You know what I fear most in life? Not that God’s call will be dangerous, not that it may cost me everything. My greatest fear in Christian life is that I will be too dull to hear it and too habituated to selfishness to go. If I don’t go, or if I don’t care and share enough, if I make a token effort out that is only out of my surplus time or cash, the consequence is that people will suffer longer, or more people will suffer. Isn’t that the picture of the world today?
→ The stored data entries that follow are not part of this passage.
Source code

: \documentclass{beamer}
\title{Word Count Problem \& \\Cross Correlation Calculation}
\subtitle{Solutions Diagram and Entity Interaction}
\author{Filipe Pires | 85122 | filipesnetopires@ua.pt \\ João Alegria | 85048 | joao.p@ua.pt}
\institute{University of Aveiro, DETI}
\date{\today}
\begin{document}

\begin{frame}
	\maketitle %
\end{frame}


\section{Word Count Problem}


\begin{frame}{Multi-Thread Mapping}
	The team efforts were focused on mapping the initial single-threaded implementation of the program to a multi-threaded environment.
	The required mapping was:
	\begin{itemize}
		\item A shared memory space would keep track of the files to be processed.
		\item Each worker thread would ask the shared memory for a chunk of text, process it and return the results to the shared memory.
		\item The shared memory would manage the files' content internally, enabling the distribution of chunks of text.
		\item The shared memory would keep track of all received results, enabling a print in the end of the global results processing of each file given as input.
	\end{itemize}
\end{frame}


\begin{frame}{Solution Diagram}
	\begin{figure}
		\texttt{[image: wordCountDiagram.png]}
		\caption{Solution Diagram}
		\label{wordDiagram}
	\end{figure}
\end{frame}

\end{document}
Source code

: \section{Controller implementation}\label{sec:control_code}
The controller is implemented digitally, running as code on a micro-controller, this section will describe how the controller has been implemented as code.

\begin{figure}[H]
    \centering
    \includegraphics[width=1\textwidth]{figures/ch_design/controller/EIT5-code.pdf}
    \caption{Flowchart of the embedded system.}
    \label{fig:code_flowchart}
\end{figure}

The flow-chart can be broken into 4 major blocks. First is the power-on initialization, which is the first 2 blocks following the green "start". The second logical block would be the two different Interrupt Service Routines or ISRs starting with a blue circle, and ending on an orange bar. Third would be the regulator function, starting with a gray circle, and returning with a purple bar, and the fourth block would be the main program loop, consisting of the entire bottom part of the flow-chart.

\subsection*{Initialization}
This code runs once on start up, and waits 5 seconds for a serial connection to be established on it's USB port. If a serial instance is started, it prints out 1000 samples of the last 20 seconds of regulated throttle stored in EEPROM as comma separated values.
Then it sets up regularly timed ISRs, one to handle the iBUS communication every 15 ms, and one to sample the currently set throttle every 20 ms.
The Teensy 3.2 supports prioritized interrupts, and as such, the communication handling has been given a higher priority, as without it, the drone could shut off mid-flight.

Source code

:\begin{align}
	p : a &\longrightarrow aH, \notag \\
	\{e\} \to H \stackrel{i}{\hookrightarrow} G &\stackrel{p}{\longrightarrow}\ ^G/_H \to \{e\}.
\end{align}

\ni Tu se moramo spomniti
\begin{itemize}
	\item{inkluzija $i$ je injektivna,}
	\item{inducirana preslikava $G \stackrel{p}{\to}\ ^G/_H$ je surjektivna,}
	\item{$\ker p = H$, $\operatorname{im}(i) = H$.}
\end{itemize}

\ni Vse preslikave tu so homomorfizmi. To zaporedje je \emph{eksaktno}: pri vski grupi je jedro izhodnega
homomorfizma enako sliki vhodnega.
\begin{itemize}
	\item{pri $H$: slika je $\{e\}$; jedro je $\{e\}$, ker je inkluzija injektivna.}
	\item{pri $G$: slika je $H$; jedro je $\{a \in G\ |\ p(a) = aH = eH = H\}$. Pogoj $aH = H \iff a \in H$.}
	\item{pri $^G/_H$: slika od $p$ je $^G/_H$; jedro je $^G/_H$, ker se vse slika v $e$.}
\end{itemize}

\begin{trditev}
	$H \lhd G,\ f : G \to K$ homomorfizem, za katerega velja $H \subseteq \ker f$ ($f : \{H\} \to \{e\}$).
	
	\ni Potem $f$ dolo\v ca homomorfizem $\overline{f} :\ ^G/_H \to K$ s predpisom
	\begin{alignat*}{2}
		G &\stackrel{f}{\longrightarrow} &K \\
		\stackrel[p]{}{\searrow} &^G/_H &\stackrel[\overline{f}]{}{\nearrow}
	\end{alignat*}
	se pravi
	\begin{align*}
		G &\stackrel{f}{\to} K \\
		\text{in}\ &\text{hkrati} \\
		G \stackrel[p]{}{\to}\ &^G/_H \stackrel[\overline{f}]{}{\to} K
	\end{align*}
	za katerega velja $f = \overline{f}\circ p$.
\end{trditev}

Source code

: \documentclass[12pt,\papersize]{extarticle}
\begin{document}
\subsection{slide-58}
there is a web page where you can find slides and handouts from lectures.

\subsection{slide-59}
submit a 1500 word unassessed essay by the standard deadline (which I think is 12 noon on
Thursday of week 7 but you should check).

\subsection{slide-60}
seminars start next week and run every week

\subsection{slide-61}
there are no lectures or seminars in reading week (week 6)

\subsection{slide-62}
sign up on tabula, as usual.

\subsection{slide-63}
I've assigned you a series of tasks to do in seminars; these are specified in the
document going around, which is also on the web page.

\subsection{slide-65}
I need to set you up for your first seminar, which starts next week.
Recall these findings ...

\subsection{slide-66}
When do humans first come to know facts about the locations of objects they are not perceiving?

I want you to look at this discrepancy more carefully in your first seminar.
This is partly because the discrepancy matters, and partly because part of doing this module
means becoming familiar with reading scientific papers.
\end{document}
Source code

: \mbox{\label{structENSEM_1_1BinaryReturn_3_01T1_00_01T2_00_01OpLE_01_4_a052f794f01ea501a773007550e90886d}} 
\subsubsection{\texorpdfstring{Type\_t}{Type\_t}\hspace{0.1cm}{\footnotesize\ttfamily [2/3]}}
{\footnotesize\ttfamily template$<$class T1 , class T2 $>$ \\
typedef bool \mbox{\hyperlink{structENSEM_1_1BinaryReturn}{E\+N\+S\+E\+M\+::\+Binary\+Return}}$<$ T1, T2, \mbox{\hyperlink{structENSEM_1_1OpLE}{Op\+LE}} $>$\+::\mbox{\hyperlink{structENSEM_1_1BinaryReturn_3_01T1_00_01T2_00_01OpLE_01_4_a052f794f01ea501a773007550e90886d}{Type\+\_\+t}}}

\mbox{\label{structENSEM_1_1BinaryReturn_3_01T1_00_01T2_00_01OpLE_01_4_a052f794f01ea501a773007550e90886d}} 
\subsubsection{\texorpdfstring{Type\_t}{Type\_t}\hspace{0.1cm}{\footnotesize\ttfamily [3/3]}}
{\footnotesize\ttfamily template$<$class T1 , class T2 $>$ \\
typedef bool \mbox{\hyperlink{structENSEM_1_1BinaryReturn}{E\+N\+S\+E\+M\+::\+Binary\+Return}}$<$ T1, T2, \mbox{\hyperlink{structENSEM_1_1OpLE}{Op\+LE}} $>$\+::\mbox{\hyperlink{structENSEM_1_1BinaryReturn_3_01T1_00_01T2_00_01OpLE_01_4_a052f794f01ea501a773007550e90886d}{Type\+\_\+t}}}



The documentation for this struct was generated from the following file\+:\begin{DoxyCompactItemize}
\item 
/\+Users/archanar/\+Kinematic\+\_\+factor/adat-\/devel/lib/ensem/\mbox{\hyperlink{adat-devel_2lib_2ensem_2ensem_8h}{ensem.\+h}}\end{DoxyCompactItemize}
And if I don’t go, God, ceaseless in kindness, absolutely unstoppable in his resolve to knit people together in love in the world he made for us, will move on and send someone else who will do it. And I will be left behind, left to languish in an outer circle of God’s will, smiling, dull, nice, religious and floating in my own self-importance like a plastic bag washed up on the river.

Let me show you biblically why I paint this so boldly. Kindness and caring is so central to Jesus that it is his clearest picture of the Last Judgement. To the point of fourfold repetition he describes what sort of faith he is looking for. On that last Great Day He will not, he says, ask us to articulate our theological position on inerrancy or our moral position on homosexuality or abortion. Only the Pharisees liked that stuff. Jesus says:

Mt 25:31 “When the Son of Man comes in his glory, and all the angels with him, he will sit on his throne in heavenly glory. All the nations will be gathered before him, and he will separate the people one from another as a shepherd separates the sheep from the goats. He will put the sheep on his right and the goats on his left.

“Then the King will say to those on his right, ‘Come, you who are blessed by my Father; take your inheritance, the kingdom prepared for you since the creation of the world. For I was hungry and you gave me something to eat, I was thirsty and you gave me something to drink, I was a stranger and you invited me in, I needed clothes and you clothed me, I was sick and you looked after me, I was in prison and you came to visit me.’

“Then the righteous will answer him, ‘Lord, when did we see you hungry and feed you, or thirsty and give you something to drink? When did we see you a stranger and invite you in, or needing clothes and clothe you? When did we see you sick or in prison and go to visit you?’

“The King will reply, ‘I tell you the truth, whatever you did for one of the least of these brothers of mine, you did for me.’

Deeds of caring compassion that would be typical of being done BY Jesus are here said to be done TO Jesus. That is the faith that saves. So simple. Yes, the caring Jesus sends his caring friends to a broken world, to care for one another as we care for his world.

Jn 13:34 “A new command I give you: Love one another. As I have loved you, so you must love one another.

Jn 13:35 By this all men will know that you are my disciples, if you love one another.”

The ceaseless caring compassion of God is predominantly seen in this world through his caring compassionate friends of Jesus, who do good thing on a routine basis, and in the darkest places, and hopeless cases. One of ancient Desert Fathers of the church, St Anthony said: “our life and death is with our neighbour’. IF we are not being sent to care and to bless , we have no life within us.

Every one of us can do this. Maybe we cant take minutes but we can care. Maybe we cant organise a major social impact project, but we can care for one. Maybe we feel we barely have any faith and we understand it even less so we aren’t very good at faith-sharing – share that much in love and all will be well. And when we find we need to know something more, God will lead us to someone who will help us. Everyone of us who has learned a little of the caring compassion of Jesus toward us, can share that. That is probably all we can share, according to 2 Cor 1, so do just that. NO more and no less.